Print every entry below again. Nothing may differ from the original.

Records contained in a dataset
[Start of Attachment]

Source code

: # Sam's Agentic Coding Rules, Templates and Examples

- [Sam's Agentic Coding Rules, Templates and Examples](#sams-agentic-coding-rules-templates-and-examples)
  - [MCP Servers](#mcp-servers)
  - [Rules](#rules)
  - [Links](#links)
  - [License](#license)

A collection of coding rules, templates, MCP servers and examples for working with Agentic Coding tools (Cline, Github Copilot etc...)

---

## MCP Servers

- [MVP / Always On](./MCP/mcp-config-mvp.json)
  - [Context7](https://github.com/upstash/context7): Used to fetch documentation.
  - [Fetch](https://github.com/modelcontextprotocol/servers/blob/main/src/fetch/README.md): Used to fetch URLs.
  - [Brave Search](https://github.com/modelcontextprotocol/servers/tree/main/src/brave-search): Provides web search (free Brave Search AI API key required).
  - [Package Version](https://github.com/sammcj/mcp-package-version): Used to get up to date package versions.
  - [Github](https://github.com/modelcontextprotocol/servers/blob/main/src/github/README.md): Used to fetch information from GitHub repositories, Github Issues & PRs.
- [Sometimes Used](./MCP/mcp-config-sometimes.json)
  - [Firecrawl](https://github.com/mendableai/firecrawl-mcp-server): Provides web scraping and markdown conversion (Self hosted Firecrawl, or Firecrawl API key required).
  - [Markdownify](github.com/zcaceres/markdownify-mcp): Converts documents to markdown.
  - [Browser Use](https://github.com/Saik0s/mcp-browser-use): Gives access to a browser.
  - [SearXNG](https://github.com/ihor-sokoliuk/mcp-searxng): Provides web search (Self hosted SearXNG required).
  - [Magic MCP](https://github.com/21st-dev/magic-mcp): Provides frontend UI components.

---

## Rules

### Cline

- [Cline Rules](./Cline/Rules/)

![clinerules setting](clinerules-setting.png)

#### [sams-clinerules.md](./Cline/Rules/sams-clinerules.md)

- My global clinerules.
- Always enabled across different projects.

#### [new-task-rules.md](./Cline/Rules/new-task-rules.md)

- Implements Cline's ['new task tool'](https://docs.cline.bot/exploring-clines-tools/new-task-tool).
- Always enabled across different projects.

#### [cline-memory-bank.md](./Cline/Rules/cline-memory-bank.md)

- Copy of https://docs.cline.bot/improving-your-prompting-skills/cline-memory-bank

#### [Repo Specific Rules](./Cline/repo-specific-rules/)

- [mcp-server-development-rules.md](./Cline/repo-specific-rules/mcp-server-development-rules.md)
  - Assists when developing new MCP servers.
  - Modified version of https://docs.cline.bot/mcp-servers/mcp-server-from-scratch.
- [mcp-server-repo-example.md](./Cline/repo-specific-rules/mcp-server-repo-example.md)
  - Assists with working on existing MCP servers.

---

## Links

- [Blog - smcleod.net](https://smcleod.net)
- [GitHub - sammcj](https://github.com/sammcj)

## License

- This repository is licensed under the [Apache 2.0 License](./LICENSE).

[End of Attachment]

■ **SOLUTION**
Source code

: # Sam's Agentic Coding Rules, Templates and Examples

- [Sam's Agentic Coding Rules, Templates and Examples](#sams-agentic-coding-rules-templates-and-examples)
  - [MCP Servers](#mcp-servers)
  - [Rules](#rules)
  - [Links](#links)
  - [License](#license)

A collection of coding rules, templates, MCP servers and examples for working with Agentic Coding tools (Cline, Github Copilot etc...)

---

## MCP Servers

- [MVP / Always On](./MCP/mcp-config-mvp.json)
  - [Context7](https://github.com/upstash/context7): Used to fetch documentation.
  - [Fetch](https://github.com/modelcontextprotocol/servers/blob/main/src/fetch/README.md): Used to fetch URLs.
  - [Brave Search](https://github.com/modelcontextprotocol/servers/tree/main/src/brave-search): Provides web search (free Brave Search AI API key required).
  - [Package Version](https://github.com/sammcj/mcp-package-version): Used to get up to date package versions.
  - [Github](https://github.com/modelcontextprotocol/servers/blob/main/src/github/README.md): Used to fetch information from GitHub repositories, Github Issues & PRs.
- [Sometimes Used](./MCP/mcp-config-sometimes.json)
  - [Firecrawl](https://github.com/mendableai/firecrawl-mcp-server): Provides web scraping and markdown conversion (Self hosted Firecrawl, or Firecrawl API key required).
  - [Markdownify](github.com/zcaceres/markdownify-mcp): Converts documents to markdown.
  - [Browser Use](https://github.com/Saik0s/mcp-browser-use): Gives access to a browser.
  - [SearXNG](https://github.com/ihor-sokoliuk/mcp-searxng): Provides web search (Self hosted SearXNG required).
  - [Magic MCP](https://github.com/21st-dev/magic-mcp): Provides frontend UI components.

---

## Rules

### Cline

- [Cline Rules](./Cline/Rules/)

![clinerules setting](clinerules-setting.png)

#### [sams-clinerules.md](./Cline/Rules/sams-clinerules.md)

- My global clinerules.
- Always enabled across different projects.

#### [new-task-rules.md](./Cline/Rules/new-task-rules.md)

- Implements Cline's ['new task tool'](https://docs.cline.bot/exploring-clines-tools/new-task-tool).
- Always enabled across different projects.

#### [cline-memory-bank.md](./Cline/Rules/cline-memory-bank.md)

- Copy of https://docs.cline.bot/improving-your-prompting-skills/cline-memory-bank

#### [Repo Specific Rules](./Cline/repo-specific-rules/)

- [mcp-server-development-rules.md](./Cline/repo-specific-rules/mcp-server-development-rules.md)
  - Assists when developing new MCP servers.
  - Modified version of https://docs.cline.bot/mcp-servers/mcp-server-from-scratch.
- [mcp-server-repo-example.md](./Cline/repo-specific-rules/mcp-server-repo-example.md)
  - Assists with working on existing MCP servers.

---

## Links

- [Blog - smcleod.net](https://smcleod.net)
- [GitHub - sammcj](https://github.com/sammcj)

## License

- This repository is licensed under the [Apache 2.0 License](./LICENSE).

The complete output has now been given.